Die beiden prosaischen Stücke, die »Erzählung von Meliboeus« und den »Traktat des Pfarrers« in ganzer Ausdehnung wiederzugeben, lag nicht im Plan dieser Sammlung. Es würde auch damit keinem deutschen Leser gedient gewesen sein, wie aus dem Auszug des ersteren Stücks und aus den Anmerkungen zu beiden genugsam erhellen wird.

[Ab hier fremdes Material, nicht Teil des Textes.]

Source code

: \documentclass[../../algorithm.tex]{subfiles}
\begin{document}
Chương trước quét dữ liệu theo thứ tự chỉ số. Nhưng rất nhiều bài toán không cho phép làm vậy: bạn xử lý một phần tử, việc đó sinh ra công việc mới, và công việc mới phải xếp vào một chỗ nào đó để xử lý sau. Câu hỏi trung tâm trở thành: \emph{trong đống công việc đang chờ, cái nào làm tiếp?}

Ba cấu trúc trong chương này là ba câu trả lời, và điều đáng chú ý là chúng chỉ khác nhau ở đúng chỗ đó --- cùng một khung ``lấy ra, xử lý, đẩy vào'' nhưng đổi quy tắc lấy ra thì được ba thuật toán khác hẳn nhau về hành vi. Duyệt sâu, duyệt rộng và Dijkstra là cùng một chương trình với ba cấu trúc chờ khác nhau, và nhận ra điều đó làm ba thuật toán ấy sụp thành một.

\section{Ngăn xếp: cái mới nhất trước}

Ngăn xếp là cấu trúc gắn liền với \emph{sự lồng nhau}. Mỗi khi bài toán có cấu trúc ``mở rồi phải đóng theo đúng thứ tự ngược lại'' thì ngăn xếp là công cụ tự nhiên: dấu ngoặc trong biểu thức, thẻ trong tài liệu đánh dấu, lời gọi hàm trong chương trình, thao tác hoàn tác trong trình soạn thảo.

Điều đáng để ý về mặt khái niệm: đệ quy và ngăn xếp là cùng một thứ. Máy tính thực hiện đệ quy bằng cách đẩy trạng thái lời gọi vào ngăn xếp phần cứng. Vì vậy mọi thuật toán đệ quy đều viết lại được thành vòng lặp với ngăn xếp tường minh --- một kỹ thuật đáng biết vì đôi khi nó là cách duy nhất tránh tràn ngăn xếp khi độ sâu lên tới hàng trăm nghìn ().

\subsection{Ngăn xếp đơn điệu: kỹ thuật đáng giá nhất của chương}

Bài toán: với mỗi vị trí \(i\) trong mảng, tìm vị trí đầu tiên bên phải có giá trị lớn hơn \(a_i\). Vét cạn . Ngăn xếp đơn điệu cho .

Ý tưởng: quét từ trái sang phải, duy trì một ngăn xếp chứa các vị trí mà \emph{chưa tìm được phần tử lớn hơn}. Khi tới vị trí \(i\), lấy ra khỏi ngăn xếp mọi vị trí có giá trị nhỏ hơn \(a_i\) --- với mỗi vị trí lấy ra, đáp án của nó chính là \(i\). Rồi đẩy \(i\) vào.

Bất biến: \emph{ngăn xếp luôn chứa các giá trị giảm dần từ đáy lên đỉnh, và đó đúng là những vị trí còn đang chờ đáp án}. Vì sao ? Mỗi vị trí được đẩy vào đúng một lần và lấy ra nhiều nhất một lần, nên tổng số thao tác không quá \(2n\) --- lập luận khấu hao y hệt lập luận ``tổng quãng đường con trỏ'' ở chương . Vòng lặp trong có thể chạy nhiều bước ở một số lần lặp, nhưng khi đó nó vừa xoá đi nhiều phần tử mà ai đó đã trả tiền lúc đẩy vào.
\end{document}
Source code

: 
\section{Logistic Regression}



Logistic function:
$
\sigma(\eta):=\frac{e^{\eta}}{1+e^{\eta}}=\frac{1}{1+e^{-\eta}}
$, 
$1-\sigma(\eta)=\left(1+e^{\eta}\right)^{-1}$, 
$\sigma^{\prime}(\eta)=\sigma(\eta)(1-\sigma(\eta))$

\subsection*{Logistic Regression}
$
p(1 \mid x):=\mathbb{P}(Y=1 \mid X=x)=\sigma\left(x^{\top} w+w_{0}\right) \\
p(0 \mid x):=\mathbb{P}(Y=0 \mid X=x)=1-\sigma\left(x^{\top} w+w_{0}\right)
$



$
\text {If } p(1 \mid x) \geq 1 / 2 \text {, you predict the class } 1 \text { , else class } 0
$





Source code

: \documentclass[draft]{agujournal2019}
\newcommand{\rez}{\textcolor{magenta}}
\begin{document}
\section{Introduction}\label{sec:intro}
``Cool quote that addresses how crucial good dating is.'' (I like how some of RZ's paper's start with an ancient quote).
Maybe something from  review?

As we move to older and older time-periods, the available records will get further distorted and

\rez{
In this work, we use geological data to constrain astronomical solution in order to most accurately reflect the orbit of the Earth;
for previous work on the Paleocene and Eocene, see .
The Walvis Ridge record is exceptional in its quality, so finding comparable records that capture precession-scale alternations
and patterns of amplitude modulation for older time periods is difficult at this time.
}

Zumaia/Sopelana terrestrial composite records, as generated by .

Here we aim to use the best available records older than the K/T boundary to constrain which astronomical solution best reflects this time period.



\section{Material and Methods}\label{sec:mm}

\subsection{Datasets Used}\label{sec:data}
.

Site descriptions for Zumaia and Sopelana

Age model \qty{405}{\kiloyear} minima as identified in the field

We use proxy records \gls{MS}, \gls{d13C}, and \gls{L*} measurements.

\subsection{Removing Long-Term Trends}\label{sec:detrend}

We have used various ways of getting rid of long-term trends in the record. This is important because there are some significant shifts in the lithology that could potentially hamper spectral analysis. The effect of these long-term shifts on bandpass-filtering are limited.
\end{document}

Die Einleitung wurde ihren Grundzügen nach schon früher in einem für andere Zwecke veranstalteten Auszuge veröffentlicht (in Prutz's Deutsch. Mus. 1856, Nr. 7 u. 8). Sie hat seitdem unter dem Fortschritt der Studien des Verfassers mannigfache Umarbeitungen und Erweiterungen erfahren. Ich hätte gewünscht, mich namentlich in der Biographie Chaucer's kürzer fassen zu können. Das war aber bei der Lage der Vorarbeiten unmöglich. Allerdings ist auf die phantastischen Romane, die, von Urry bis Godwin stets weiter ausgesponnen, sich unter dem Titel von Chaucer's Leben in alle Literaturgeschichten eingenistet haben, bereits eine ernüchternde Reaktion gefolgt. Sir H. Nicolas hat in seinem, der Pickering-Edition vorgedruckten Life of Chaucer eine überaus specielle, zuverlässige und dringend nothwendig gewordene Kompilation aller beglaubigten Dokumente, Chaucer betreffend, zusammengestellt, so viel deren sein unermüdlicher Sammelfleiß in den wunderbar reichen Archiven Englands ermitteln konnte. Auf diese fußt Pauli's anmuthige Skizze (Bilder aus Altengland, VII, S. 174). Aber Sir H. Nicolas' Skepsis ist so unerbittlich, daß er es nur mit verbrieften Thatsachen zu thun haben will, und jede, auch durchaus strikte und logische Folgerung aus den Thatsachen verdächtig ansieht oder ganz zur Seite schiebt. So hat seine Darstellung nichts Konstruktives; er liefert nur Bausteine, ohne selbst aufzubauen.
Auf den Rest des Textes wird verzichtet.